Start of MATERIAL FOR THIS TASK

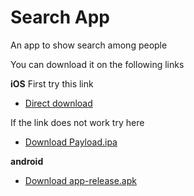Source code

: # Search App

An app to show  search among people

You can download it on the following links

**iOS**
First try this link
- [Direct download](https://ioair.link/u83vhr)

If the link does not work try here
- [Download Payload.ipa](https://raw.githubusercontent.com/Luis-Sorto/Flutter-demo-app/main/filename.ipa)


**android**

- [Download app-release.apk](https://raw.githubusercontent.com/Luis-Sorto/Flutter-demo-app/main/app-release.apk)
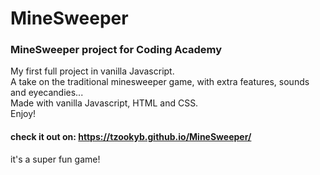 # MineSweeper  
### MineSweeper project for Coding Academy  
My first full project in vanilla Javascript.  
A take on the traditional minesweeper game, with extra features, sounds and eyecandies...  
Made with vanilla Javascript, HTML and CSS.  
Enjoy!

#### check it out on: https://tzookyb.github.io/MineSweeper/  
it's a super fun game!
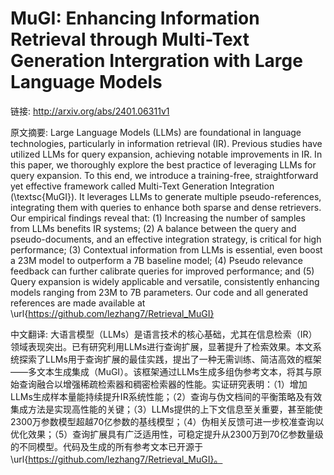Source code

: # MuGI: Enhancing Information Retrieval through Multi-Text Generation Intergration with Large Language Models

链接: http://arxiv.org/abs/2401.06311v1

原文摘要:
Large Language Models (LLMs) are foundational in language technologies,
particularly in information retrieval (IR). Previous studies have utilized LLMs
for query expansion, achieving notable improvements in IR. In this paper, we
thoroughly explore the best practice of leveraging LLMs for query expansion. To
this end, we introduce a training-free, straightforward yet effective framework
called Multi-Text Generation Integration (\textsc{MuGI}). It leverages LLMs to
generate multiple pseudo-references, integrating them with queries to enhance
both sparse and dense retrievers. Our empirical findings reveal that: (1)
Increasing the number of samples from LLMs benefits IR systems; (2) A balance
between the query and pseudo-documents, and an effective integration strategy,
is critical for high performance; (3) Contextual information from LLMs is
essential, even boost a 23M model to outperform a 7B baseline model; (4) Pseudo
relevance feedback can further calibrate queries for improved performance; and
(5) Query expansion is widely applicable and versatile, consistently enhancing
models ranging from 23M to 7B parameters. Our code and all generated references
are made available at \url{https://github.com/lezhang7/Retrieval_MuGI}

中文翻译:
大语言模型（LLMs）是语言技术的核心基础，尤其在信息检索（IR）领域表现突出。已有研究利用LLMs进行查询扩展，显著提升了检索效果。本文系统探索了LLMs用于查询扩展的最佳实践，提出了一种无需训练、简洁高效的框架——多文本生成集成（MuGI）。该框架通过LLMs生成多组伪参考文本，将其与原始查询融合以增强稀疏检索器和稠密检索器的性能。实证研究表明：（1）增加LLMs生成样本量能持续提升IR系统性能；（2）查询与伪文档间的平衡策略及有效集成方法是实现高性能的关键；（3）LLMs提供的上下文信息至关重要，甚至能使2300万参数模型超越70亿参数的基线模型；（4）伪相关反馈可进一步校准查询以优化效果；（5）查询扩展具有广泛适用性，可稳定提升从2300万到70亿参数量级的不同模型。代码及生成的所有参考文本已开源于\url{https://github.com/lezhang7/Retrieval_MuGI}。
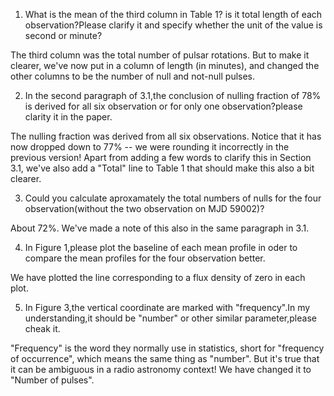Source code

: 1. What is the mean of the third column in Table 1? is it total length of each observation?Please clarify it and specify whether the unit of the value is second or minute?

The third column was the total number of pulsar rotations. But to make it clearer, we've now put in a column of length (in minutes), and changed the other columns to be the number of null and not-null pulses.

2. In the second paragraph of 3.1,the conclusion of nulling fraction of 78% is derived for all six observation or for only one observation?please clarity it in the paper.

The nulling fraction was derived from all six observations. Notice that it has now dropped down to 77% -- we were rounding it incorrectly in the previous version! Apart from adding a few words to clarify this in Section 3.1, we've also add a "Total" line to Table 1 that should make this also a bit clearer.

3. Could you calculate aproxamately the total numbers of nulls for the four observation(without the two observation on MJD 59002)?

About 72%. We've made a note of this also in the same paragraph in 3.1.

4. In Figure 1,please plot the baseline of each mean profile in oder to compare the mean profiles for the four observation better.

We have plotted the line corresponding to a flux density of zero in each plot.

5. In Figure 3,the vertical coordinate are marked with "frequency".In my understanding,it should be "number" or other similar parameter,please cheak it.

"Frequency" is the word they normally use in statistics, short for "frequency of occurrence", which means the same thing as "number". But it's true that it can be ambiguous in a radio astronomy context! We have changed it to "Number of pulses".
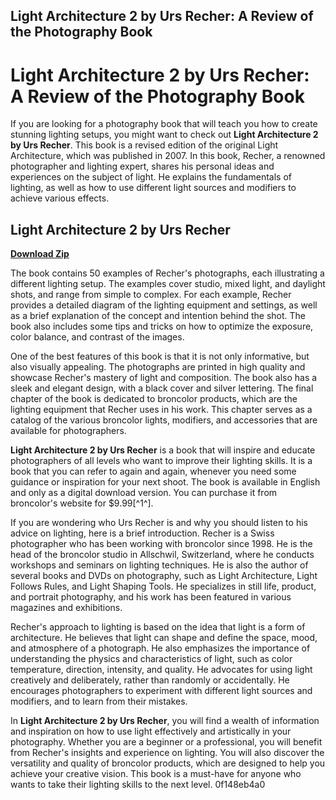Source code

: ## Light Architecture 2 by Urs Recher: A Review of the Photography Book

  
# Light Architecture 2 by Urs Recher: A Review of the Photography Book
 
If you are looking for a photography book that will teach you how to create stunning lighting setups, you might want to check out **Light Architecture 2 by Urs Recher**. This book is a revised edition of the original Light Architecture, which was published in 2007. In this book, Recher, a renowned photographer and lighting expert, shares his personal ideas and experiences on the subject of light. He explains the fundamentals of lighting, as well as how to use different light sources and modifiers to achieve various effects.
 
## Light Architecture 2 by Urs Recher


[**Download Zip**](https://www.google.com/url?q=https%3A%2F%2Fcinurl.com%2F2tLdBf&sa=D&sntz=1&usg=AOvVaw2GUXk791FicZzM9hbJW7Y7)

 
The book contains 50 examples of Recher's photographs, each illustrating a different lighting setup. The examples cover studio, mixed light, and daylight shots, and range from simple to complex. For each example, Recher provides a detailed diagram of the lighting equipment and settings, as well as a brief explanation of the concept and intention behind the shot. The book also includes some tips and tricks on how to optimize the exposure, color balance, and contrast of the images.
 
One of the best features of this book is that it is not only informative, but also visually appealing. The photographs are printed in high quality and showcase Recher's mastery of light and composition. The book also has a sleek and elegant design, with a black cover and silver lettering. The final chapter of the book is dedicated to broncolor products, which are the lighting equipment that Recher uses in his work. This chapter serves as a catalog of the various broncolor lights, modifiers, and accessories that are available for photographers.
 
**Light Architecture 2 by Urs Recher** is a book that will inspire and educate photographers of all levels who want to improve their lighting skills. It is a book that you can refer to again and again, whenever you need some guidance or inspiration for your next shoot. The book is available in English and only as a digital download version. You can purchase it from broncolor's website for $9.99[^1^].
  
If you are wondering who Urs Recher is and why you should listen to his advice on lighting, here is a brief introduction. Recher is a Swiss photographer who has been working with broncolor since 1998. He is the head of the broncolor studio in Allschwil, Switzerland, where he conducts workshops and seminars on lighting techniques. He is also the author of several books and DVDs on photography, such as Light Architecture, Light Follows Rules, and Light Shaping Tools. He specializes in still life, product, and portrait photography, and his work has been featured in various magazines and exhibitions.
 
Recher's approach to lighting is based on the idea that light is a form of architecture. He believes that light can shape and define the space, mood, and atmosphere of a photograph. He also emphasizes the importance of understanding the physics and characteristics of light, such as color temperature, direction, intensity, and quality. He advocates for using light creatively and deliberately, rather than randomly or accidentally. He encourages photographers to experiment with different light sources and modifiers, and to learn from their mistakes.
 
In **Light Architecture 2 by Urs Recher**, you will find a wealth of information and inspiration on how to use light effectively and artistically in your photography. Whether you are a beginner or a professional, you will benefit from Recher's insights and experience on lighting. You will also discover the versatility and quality of broncolor products, which are designed to help you achieve your creative vision. This book is a must-have for anyone who wants to take their lighting skills to the next level.
 0f148eb4a0
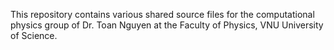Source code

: 
This repository contains various shared source files for 
the computational physics group of Dr. Toan Nguyen 
at the Faculty of Physics,
VNU University of Science.

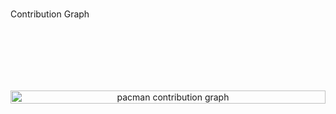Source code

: 
###

Contribution Graph
<div align="center" style="position: relative; width: 100%;">
  <!-- Real contribution chart (GitHub renders this automatically) -->

  <!-- Pac-Man overlay -->
  <picture style="position: absolute; top: 100; left: 0; width: 100%;">
    <source media="(prefers-color-scheme: dark)" srcset="https://raw.githubusercontent.com/alexkin15/alexkin15/output/pacman-contribution-graph-dark.svg">
    <source media="(prefers-color-scheme: light)" srcset="https://raw.githubusercontent.com/alexkin15/alexkin15/output/pacman-contribution-graph.svg">
    <img 
      alt="pacman contribution graph" 
      src="https://raw.githubusercontent.com/USERNAME/USERNAME/output/pacman-contribution-graph.svg" 
      style="width: 100%;"
    />
  </picture>
</div>
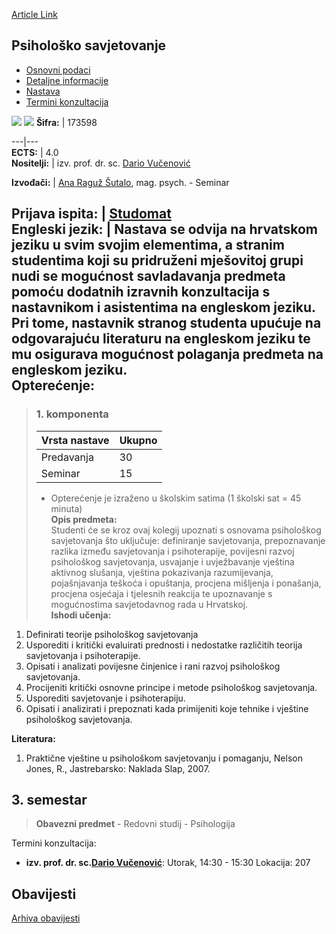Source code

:[Article Link](https://www.fhs.hr/predmet/psisav_a)

## Psihološko savjetovanje
  * [Osnovni podaci](https://www.fhs.hr/predmet/psisav_a#v1id-523811_986386_1_0 "Osnovni podaci")
  * [Detaljne informacije](https://www.fhs.hr/predmet/psisav_a#v1id-523811_986386_1_1 "Detaljne informacije")
  * [Nastava](https://www.fhs.hr/predmet/psisav_a#v1id-523811_986386_1_2 "Nastava")
  * [Termini konzultacija](https://www.fhs.hr/predmet/psisav_a#v1id-523811_986386_1_3 "Termini konzultacija")


[![](https://www.fhs.hr/img/flags/gif/hr.gif)](https://www.fhs.hr/predmet/psisav_a) [![](https://www.fhs.hr/img/flags/gif/gb.gif)](https://www.fhs.hr/en/course/psycou_a)
**Šifra:** |  173598  
  
---|---  
**ECTS:** |  4.0   
**Nositelji:** |  izv. prof. dr. sc. [Dario Vučenović](https://www.fhs.hr/djelatnik/dario.vucenovic)   
  
**Izvođači:** |  [Ana Raguž Šutalo](https://www.fhs.hr/djelatnik/ana.raguz_sutalo), mag. psych. - Seminar  
  
**Prijava ispita:** |  [Studomat](http://www.isvu.hr/studomat)  
**Engleski jezik:** |  Nastava se odvija na hrvatskom jeziku u svim svojim elementima, a stranim studentima koji su pridruženi mješovitoj grupi nudi se mogućnost savladavanja predmeta pomoću dodatnih izravnih konzultacija s nastavnikom i asistentima na engleskom jeziku. Pri tome, nastavnik stranog studenta upućuje na odgovarajuću literaturu na engleskom jeziku te mu osigurava mogućnost polaganja predmeta na engleskom jeziku.   
**Opterećenje:**  
---  
> ### 1. komponenta
> | Vrsta nastave | Ukupno  
> ---|---  
> Predavanja | 30  
> Seminar | 15  
> * Opterećenje je izraženo u školskim satima (1 školski sat = 45 minuta)   
**Opis predmeta:**  
> Studenti će se kroz ovaj kolegij upoznati s osnovama psihološkog savjetovanja što uključuje: definiranje savjetovanja, prepoznavanje razlika između savjetovanja i psihoterapije, povijesni razvoj psihološkog savjetovanja, usvajanje i uvježbavanje vještina aktivnog slušanja, vještina pokazivanja razumijevanja, pojašnjavanja teškoća i opuštanja, procjena mišljenja i ponašanja, procjena osjećaja i tjelesnih reakcija te upoznavanje s mogućnostima savjetodavnog rada u Hrvatskoj.  
**Ishodi učenja:**  
  1. Definirati teorije psihološkog savjetovanja
  2. Usporediti i kritički evaluirati prednosti i nedostatke različitih teorija savjetovanja i psihoterapije.
  3. Opisati i analizati povijesne činjenice i rani razvoj psihološkog savjetovanja.
  4. Procijeniti kritički osnovne principe i metode psihološkog savjetovanja.
  5. Usporediti savjetovanje i psihoterapiju.
  6. Opisati i analizirati i prepoznati kada primijeniti koje tehnike i vještine psihološkog savjetovanja.

  
**Literatura:**  
  1. Praktične vještine u psihološkom savjetovanju i pomaganju, Nelson Jones, R., Jastrebarsko: Naklada Slap, 2007. 

  
**3. semestar**  
---  
> **Obavezni predmet** - Redovni studij - Psihologija  
>   
Termini konzultacija: 
  * **izv. prof. dr. sc.[Dario Vučenović](https://www.fhs.hr/djelatnik/dario.vucenovic)**: 
Utorak, 14:30 - 15:30
Lokacija: 207 


## Obavijesti
[Arhiva obavijesti](https://www.fhs.hr/predmet/psisav_a?@=20xgt#news_112677 "Arhiva obavijesti")
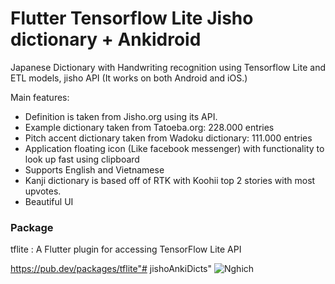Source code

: # Flutter Tensorflow Lite Jisho dictionary + Ankidroid
Japanese Dictionary with Handwriting recognition using Tensorflow Lite and ETL models, jisho API
(It works on both Android and iOS.)

Main features:

- Definition is taken from Jisho.org using its API.
- Example dictionary taken from Tatoeba.org: 228.000 entries
- Pitch accent dictionary taken from Wadoku dictionary: 111.000 entries
- Application floating icon (Like facebook messenger) with functionality to look up fast using clipboard
- Supports English and Vietnamese
- Kanji dictionary is based off of RTK with Koohii top 2 stories with most upvotes.
- Beautiful UI

### Package
tflite : A Flutter plugin for accessing TensorFlow Lite API

https://pub.dev/packages/tflite"# jishoAnkiDicts" 
![Nghich](https://user-images.githubusercontent.com/49474671/126075995-50a8d4c2-04ca-4e4e-aa98-03bca2a17525.png)

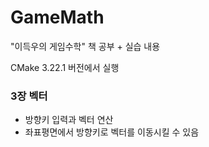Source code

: # GameMath
"이득우의 게임수학" 책 공부 + 실습 내용

CMake 3.22.1 버전에서 실행

### 3장 벡터
- 방향키 입력과 벡터 연산
- 좌표평면에서 방향키로 벡터를 이동시킬 수 있음
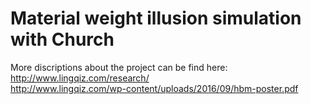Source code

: # Material weight illusion simulation with Church 
More discriptions about the project can be find here:
http://www.lingqiz.com/research/  
http://www.lingqiz.com/wp-content/uploads/2016/09/hbm-poster.pdf  

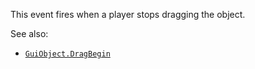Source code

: This event fires when a player stops dragging the object.

See also:

- [`GuiObject.DragBegin`](https://create.roblox.com/docs/reference/engine/classes/GuiObject#DragBegin)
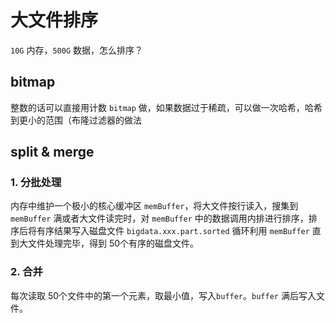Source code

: # 大文件排序
`10G` 内存，`500G` 数据，怎么排序？



## bitmap

整数的话可以直接用计数 `bitmap` 做，如果数据过于稀疏，可以做一次哈希，哈希到更小的范围（布隆过滤器的做法



## split & merge

### 1. 分批处理
内存中维护一个极小的核心缓冲区 `memBuffer`，将大文件按行读入，搜集到 `memBuffer` 满或者大文件读完时，对 `memBuffer` 中的数据调用内排进行排序，排序后将有序结果写入磁盘文件 `bigdata.xxx.part.sorted`
循环利用 `memBuffer` 直到大文件处理完毕，得到 50个有序的磁盘文件。



### 2. 合并

每次读取 50个文件中的第一个元素，取最小值，写入`buffer`。`buffer` 满后写入文件。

End of MATERIAL FOR THIS TASK

• TASK TO COMPLETE
Exercise for the records above: copy only the lines from the one with "is the word" to the one with "The book contains", both ends kept, and drop the pictures.

• EXERCISE RESPONSE
"Frequency" is the word they normally use in statistics, short for "frequency of occurrence", which means the same thing as "number". But it's true that it can be ambiguous in a radio astronomy context! We have changed it to "Number of pulses".
Source code

: ## Light Architecture 2 by Urs Recher: A Review of the Photography Book

  
# Light Architecture 2 by Urs Recher: A Review of the Photography Book
 
If you are looking for a photography book that will teach you how to create stunning lighting setups, you might want to check out **Light Architecture 2 by Urs Recher**. This book is a revised edition of the original Light Architecture, which was published in 2007. In this book, Recher, a renowned photographer and lighting expert, shares his personal ideas and experiences on the subject of light. He explains the fundamentals of lighting, as well as how to use different light sources and modifiers to achieve various effects.
 
## Light Architecture 2 by Urs Recher


[**Download Zip**](https://www.google.com/url?q=https%3A%2F%2Fcinurl.com%2F2tLdBf&sa=D&sntz=1&usg=AOvVaw2GUXk791FicZzM9hbJW7Y7)

 
The book contains 50 examples of Recher's photographs, each illustrating a different lighting setup. The examples cover studio, mixed light, and daylight shots, and range from simple to complex. For each example, Recher provides a detailed diagram of the lighting equipment and settings, as well as a brief explanation of the concept and intention behind the shot. The book also includes some tips and tricks on how to optimize the exposure, color balance, and contrast of the images.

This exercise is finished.